The Office for Budget Responsibility (OBR) forecast that public sector net borrowing (excluding public sector banks) will be £58.3 billion during the financial year ending March 2018, an increase of £12.5 billion on the outturn net borrowing in the financial year ending March 2017.

Up is always the new down for them. Well we should have realised October might be a dodgy month when the OBR released this on the 29th.

On 29 October 2018, the Office for Budget Responsibility (OBR) revised their official forecast of borrowing for the financial year ending (FYE) March 2019 down by £11.6 billion to £25.5 billion.


Much better UK public borrowing gives the Chancellor an extra Budget option

Sometime we find ourselves with the opportunity to look at things from a different perspective and learn from it and this morning is providing that. Let me illustrate with this tweet from @SunChartist.

Are 4.5 year high in Italian bond & 52 week high on Spanish bonds yields bullish Euro? Asking for a friend.

It did not need to draw my attention to the Italian bond market which has been falling again and set new lows for this phase today. In futures terms its BTP December contract is a bit over 118 which means the ten-year yield has reached 3.8%. I forget which investment bank said that between 3,5% and 4% was the point of no return.

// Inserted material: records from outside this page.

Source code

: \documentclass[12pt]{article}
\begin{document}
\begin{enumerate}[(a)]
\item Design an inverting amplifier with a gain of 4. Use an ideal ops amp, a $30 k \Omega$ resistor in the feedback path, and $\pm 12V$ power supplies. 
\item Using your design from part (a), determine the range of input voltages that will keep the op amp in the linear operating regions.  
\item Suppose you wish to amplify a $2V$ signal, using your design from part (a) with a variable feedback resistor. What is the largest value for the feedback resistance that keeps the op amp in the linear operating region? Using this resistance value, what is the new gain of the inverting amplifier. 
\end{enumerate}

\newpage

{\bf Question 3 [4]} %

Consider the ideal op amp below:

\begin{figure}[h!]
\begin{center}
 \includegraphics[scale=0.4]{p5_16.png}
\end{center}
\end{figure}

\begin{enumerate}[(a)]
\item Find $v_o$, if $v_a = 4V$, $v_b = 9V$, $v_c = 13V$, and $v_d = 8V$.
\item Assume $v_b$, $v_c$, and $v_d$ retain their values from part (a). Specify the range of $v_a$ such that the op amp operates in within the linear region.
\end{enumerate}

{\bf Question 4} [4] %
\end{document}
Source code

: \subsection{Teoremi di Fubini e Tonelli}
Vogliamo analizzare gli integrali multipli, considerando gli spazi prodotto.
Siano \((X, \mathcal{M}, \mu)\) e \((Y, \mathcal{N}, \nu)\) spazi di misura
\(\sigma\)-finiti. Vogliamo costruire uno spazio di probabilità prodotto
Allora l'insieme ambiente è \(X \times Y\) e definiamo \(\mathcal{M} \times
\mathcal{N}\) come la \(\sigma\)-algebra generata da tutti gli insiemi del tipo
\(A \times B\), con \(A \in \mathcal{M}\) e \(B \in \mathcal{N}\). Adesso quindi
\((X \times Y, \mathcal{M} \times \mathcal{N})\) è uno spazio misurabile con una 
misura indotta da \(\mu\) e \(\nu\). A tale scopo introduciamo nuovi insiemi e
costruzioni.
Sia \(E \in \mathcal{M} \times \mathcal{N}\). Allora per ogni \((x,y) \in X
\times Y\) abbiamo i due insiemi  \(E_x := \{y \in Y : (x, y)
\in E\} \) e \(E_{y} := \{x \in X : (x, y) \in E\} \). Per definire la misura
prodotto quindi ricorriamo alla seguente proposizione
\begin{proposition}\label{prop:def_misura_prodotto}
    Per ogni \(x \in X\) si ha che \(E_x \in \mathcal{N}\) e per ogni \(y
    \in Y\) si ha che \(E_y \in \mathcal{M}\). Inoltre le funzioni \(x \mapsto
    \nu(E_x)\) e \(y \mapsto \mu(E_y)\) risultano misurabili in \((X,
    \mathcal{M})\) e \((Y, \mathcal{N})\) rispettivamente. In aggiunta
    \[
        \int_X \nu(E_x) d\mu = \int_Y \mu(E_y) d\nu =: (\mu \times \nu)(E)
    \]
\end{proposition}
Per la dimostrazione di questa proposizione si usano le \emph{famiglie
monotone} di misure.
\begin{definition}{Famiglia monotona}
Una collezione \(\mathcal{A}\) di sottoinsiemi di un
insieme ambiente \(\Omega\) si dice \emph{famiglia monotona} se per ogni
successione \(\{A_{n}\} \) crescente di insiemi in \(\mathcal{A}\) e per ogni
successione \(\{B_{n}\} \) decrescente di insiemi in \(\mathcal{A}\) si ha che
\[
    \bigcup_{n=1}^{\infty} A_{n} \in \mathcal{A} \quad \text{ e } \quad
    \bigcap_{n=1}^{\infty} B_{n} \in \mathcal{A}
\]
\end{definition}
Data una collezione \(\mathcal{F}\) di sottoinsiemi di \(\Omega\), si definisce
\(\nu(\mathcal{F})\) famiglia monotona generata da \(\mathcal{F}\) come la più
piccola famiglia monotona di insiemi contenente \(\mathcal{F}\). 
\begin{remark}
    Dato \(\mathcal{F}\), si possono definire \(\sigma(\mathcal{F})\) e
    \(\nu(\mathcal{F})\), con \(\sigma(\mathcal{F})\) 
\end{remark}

That is over dramatic in my opinion, but it is what Taylor Swift would call a sign of “trouble,trouble,trouble”.

There is now a hint of contagion as we note that the Spanish bond market is falling today and its equivalent yield is now 1.8%. Context is needed as it is less than half the Italian equivalent and rises were always likely as the ECB scaled back its purchases under its QE programme but a change none the less. However and this is my main opening thrust today there is a small or medium-sized island depending on your perspective which has seen its bonds doing well over the last week or so. It is the UK where the ten-year Gilt yield has fallen from above 1.71% to 1.53%. Again memes can be overdone but looked at in isolation there is a case for suggesting there has perhaps been what is called a flight to quality or a move towards a safe haven. Of course safer haven would be a better description for a market once described as being on a “bed of nitroglycerine” but however you spin it UK Gilts have been in demand.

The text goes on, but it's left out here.